New situations demand new ideas and new radical thinking in policy making!
There are radical developments on the agricultural front!
Yet Indian agriculture policy has become very much out of date!
The world economic crisis has led to crisis in agriculture sector. Our agri exports are declining. Sensitive items, namely even the critical India-origin items like milk and milk power we are importing! We import sugar!
Our sugarcane farmers refuse to plant sugarcane!
Something radically wrong with our policy makers. So, please replace the current incumbent at the Krishi Bhavan!
Agriculture portfolio must be split into three separate subjects. Co-operative credit must be streamlined. There must be ways to save farmers from debt. They must be relieved from the burden of the debts.
Ministers must tour the country intensively and directly interact with farmers.
Now, there is this tendency, this bogus showmanship of austerity and we don’t know where the ministers travel. We only see them travelling abroad, not inside the country. Even national calamities like massive floods, as in Karnataka and Andhra don’t see the ministers from their respective states not coming down from the heights of New Delhi mansions!
They are as busy and as routine-minded as if they suddenly became civil servants, civil servant types!
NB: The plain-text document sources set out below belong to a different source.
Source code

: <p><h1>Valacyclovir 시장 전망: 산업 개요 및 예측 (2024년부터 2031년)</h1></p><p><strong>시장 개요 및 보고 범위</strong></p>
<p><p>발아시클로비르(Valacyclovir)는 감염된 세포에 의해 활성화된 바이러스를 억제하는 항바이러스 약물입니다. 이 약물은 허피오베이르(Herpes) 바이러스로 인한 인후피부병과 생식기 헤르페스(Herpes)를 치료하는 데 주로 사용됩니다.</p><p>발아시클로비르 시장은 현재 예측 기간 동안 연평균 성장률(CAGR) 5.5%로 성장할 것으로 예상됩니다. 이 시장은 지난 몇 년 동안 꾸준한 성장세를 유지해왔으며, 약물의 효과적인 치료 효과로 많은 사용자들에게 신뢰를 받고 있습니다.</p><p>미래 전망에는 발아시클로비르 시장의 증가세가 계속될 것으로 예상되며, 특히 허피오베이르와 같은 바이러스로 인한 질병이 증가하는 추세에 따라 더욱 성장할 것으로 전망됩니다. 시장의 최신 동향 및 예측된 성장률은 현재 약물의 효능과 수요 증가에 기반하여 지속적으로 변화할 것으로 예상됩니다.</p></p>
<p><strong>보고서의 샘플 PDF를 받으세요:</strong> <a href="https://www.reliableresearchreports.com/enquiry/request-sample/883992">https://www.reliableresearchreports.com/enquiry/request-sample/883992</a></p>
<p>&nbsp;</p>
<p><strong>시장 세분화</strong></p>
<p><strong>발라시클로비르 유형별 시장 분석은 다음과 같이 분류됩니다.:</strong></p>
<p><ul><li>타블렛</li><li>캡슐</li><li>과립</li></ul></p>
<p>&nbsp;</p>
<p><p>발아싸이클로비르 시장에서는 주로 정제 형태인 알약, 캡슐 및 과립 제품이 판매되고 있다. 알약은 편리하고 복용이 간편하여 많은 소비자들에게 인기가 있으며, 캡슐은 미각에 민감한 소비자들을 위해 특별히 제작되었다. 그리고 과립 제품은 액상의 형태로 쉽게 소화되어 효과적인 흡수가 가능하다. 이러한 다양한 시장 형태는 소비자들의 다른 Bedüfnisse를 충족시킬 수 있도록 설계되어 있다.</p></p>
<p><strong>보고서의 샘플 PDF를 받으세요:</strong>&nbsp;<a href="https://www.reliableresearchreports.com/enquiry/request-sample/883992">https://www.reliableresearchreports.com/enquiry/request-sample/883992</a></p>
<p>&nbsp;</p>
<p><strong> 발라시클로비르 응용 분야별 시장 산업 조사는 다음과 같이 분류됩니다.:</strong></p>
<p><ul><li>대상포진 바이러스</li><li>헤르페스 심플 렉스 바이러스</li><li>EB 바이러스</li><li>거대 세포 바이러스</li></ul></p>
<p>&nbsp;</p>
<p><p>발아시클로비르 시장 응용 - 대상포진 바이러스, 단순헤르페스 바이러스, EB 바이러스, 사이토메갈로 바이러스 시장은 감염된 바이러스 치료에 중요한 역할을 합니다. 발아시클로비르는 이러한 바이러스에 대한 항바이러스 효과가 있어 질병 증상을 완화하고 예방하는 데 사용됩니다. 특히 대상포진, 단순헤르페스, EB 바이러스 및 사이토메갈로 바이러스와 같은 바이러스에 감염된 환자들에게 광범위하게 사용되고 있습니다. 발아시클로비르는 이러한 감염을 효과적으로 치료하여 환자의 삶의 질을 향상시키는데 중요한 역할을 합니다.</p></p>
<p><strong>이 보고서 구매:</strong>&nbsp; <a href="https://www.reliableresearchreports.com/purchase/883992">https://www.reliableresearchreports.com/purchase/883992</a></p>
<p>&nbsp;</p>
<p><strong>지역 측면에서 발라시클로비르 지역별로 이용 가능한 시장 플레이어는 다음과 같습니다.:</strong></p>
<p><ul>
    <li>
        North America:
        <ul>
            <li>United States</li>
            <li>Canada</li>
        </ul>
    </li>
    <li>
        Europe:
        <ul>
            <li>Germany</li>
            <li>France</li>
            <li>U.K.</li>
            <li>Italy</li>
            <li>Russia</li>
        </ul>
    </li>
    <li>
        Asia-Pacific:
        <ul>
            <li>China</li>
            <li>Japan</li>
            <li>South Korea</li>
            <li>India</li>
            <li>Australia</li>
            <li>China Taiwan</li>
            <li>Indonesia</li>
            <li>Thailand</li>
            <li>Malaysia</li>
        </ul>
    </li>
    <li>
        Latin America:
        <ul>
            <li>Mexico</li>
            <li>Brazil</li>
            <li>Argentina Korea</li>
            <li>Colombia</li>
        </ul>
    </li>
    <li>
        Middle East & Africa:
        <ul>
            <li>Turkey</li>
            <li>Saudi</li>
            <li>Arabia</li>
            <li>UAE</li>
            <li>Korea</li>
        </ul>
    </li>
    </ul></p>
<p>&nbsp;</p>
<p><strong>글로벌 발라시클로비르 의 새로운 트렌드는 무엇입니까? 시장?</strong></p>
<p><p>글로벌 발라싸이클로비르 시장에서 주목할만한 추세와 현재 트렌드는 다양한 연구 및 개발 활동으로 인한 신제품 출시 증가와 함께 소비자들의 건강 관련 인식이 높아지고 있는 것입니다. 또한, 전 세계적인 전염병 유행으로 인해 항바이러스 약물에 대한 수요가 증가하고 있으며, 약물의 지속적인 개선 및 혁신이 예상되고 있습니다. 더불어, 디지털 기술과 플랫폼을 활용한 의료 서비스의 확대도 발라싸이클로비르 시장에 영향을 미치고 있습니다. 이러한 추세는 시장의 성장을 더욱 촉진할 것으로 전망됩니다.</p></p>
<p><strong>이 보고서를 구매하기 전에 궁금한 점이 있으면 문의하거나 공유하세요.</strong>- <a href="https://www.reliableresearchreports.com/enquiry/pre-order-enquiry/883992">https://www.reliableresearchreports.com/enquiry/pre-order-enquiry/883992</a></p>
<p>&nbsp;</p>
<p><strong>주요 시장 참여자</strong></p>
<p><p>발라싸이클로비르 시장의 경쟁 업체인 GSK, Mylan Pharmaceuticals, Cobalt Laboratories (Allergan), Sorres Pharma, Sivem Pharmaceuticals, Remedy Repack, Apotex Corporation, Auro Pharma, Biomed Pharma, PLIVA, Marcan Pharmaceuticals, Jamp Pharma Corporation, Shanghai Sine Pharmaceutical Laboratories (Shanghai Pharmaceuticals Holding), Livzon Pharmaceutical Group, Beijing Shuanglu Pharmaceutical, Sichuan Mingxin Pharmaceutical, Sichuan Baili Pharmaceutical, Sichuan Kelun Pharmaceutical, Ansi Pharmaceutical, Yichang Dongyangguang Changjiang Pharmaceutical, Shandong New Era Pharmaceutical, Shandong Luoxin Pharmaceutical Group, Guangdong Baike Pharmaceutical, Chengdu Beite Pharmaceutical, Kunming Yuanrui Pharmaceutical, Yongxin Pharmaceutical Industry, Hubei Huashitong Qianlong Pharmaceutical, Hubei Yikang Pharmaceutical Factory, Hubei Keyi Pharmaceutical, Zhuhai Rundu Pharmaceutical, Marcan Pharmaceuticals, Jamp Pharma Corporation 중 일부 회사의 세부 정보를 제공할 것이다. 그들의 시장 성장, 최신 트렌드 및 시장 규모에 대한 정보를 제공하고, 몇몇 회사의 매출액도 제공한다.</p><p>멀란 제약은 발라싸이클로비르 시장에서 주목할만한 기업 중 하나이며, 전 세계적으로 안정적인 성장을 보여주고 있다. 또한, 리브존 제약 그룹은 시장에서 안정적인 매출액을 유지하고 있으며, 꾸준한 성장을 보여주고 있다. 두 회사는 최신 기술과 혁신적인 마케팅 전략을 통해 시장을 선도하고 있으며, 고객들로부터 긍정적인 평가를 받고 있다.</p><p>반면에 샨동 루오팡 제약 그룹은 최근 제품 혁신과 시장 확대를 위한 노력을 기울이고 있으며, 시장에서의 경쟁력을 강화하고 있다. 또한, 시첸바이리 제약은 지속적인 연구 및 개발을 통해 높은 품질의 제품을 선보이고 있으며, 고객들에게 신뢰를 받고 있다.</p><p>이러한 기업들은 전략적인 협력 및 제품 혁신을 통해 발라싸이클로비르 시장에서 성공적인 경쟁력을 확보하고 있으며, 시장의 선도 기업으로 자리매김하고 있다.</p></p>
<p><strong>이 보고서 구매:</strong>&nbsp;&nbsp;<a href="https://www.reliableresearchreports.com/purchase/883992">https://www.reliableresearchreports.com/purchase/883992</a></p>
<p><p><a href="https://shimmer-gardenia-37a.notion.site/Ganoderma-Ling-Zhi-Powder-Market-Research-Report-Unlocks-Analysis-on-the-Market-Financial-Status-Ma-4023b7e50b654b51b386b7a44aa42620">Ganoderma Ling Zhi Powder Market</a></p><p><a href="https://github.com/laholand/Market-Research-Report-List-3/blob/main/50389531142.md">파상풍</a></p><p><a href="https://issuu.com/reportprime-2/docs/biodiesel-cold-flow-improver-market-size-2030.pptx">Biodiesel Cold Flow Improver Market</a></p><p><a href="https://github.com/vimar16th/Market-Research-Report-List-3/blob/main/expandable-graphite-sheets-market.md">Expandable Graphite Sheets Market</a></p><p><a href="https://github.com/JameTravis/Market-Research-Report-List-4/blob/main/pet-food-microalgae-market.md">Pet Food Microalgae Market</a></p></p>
Minister doesn’t display any new ideas. They don’t display any understanding of the issues, more so in the farming sector, more so at the grassroots level. There are international talks on climate change and global warming. Experts say that they would have great impact on agriculture. Greenhouse gases, global warming would be accentuated by farming, more intensive farming means more environmental impact and in turn agriculture, farmers in particular would become victims of these current concerns.
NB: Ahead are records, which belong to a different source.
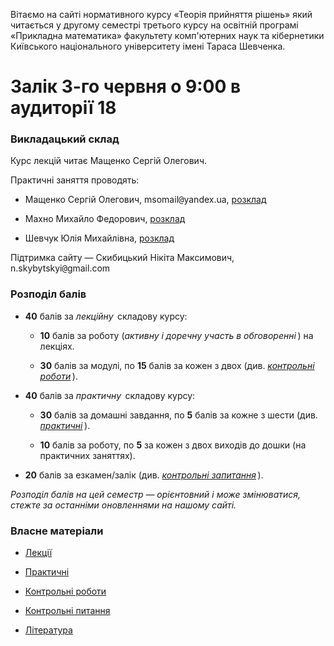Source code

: <!--14.05-->
Вітаємо на сайті нормативного курсу &laquo;Теорія прийняття рішень&raquo; який читається у другому семестрі третього курсу на освітній програмі &laquo;Прикладна математика&raquo; факультету комп'ютерних наук та кібернетики Київського національного університету імені Тараса Шевченка.

# Залік 3-го червня о 9:00 в аудиторії 18

### Викладацький склад

Курс лекцій читає Мащенко Сергій Олегович.

Практичні заняття проводять:

- Мащенко Сергій Олегович, msomail<span style="font-family:monospace;">@</span>yandex.ua, [розклад](https://mytimetable.live/teacher/Maschenko-SO/)

- Махно Михайло Федорович, [розклад](https://mytimetable.live/teacher/Mahno-MF/)

- Шевчук Юлія Михайлівна, [розклад](https://mytimetable.live/teacher/Shevchyk-UM/)

Підтримка сайту &mdash; Скибицький Нікіта Максимович, n.skybytskyi<span style="font-family:monospace;">@</span>gmail.com

### Розподіл балів

- **40** балів за _лекційну_&thinsp; складову курсу:

	- **10** балів за роботу (_активну і доречну участь в обговоренні_&thinsp;) на лекціях.

	- **30** балів за модулі, по **15** балів за кожен з двох (див. [_контрольні роботи_](exams/README.md)&thinsp;).

- **40** балів за _практичну_&thinsp; складову курсу:

	- **30** балів за домашні завдання, по **5** балів за кожне з шести (див. [_практичні_](practices/README.md)&thinsp;).
	
	- **10** балів за роботу, по **5** за кожен з двох виходів до дошки (на практичних заняттях).

- **20** балів за езкамен/залік (див. [_контрольні запитання_](control/README.md)&thinsp;).

_Розподіл балів на цей семестр &mdash; орієнтовний і може змінюватися, стежте за останніми оновленнями на нашому сайті._

### Власне матеріали

- [Лекції](lectures/README.md)

- [Практичні](practices/README.md)

- [Контрольні роботи](exams/README.md)

- [Контрольні питання](control/README.md)

- [Література](books/README.md)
But no one in the policy making circles, be it the Prime Minister or the agriculture minister or others talk of why agriculture is outside the agenda on the high table, so to say!
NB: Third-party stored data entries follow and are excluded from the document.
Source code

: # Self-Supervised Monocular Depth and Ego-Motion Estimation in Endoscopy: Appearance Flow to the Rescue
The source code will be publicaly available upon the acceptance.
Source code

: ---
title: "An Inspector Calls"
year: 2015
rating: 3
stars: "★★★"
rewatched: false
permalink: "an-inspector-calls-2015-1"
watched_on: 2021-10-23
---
Agriculture is estimated to give rise to 14 per cent of the total annual harmful gas emissions. Jairam Ramesh is everywhere but not concerned with agriculture. How can you protect or reforest or prevent deforestation by simply operating out of the very large agricultural base. These are some of the issues in the shortsightedness of policy making in India.
Then there are the trade negotiations. How much we would make progress on gain from the WTO trade talk rounds? What is the state of the EU-India Free Trade talks?
EU seems to be talking much politics, issues directly that don’t concern agriculture, the poor farmers and then the EU seems to deploy this ploy to pressurise India to give in to its terms of the trade.
Then, there are the latest challenges from the broader and the international front.
The FDI flows into agriculture. There is a radical shift in the terms of the agriculture giving the new thrust to investments.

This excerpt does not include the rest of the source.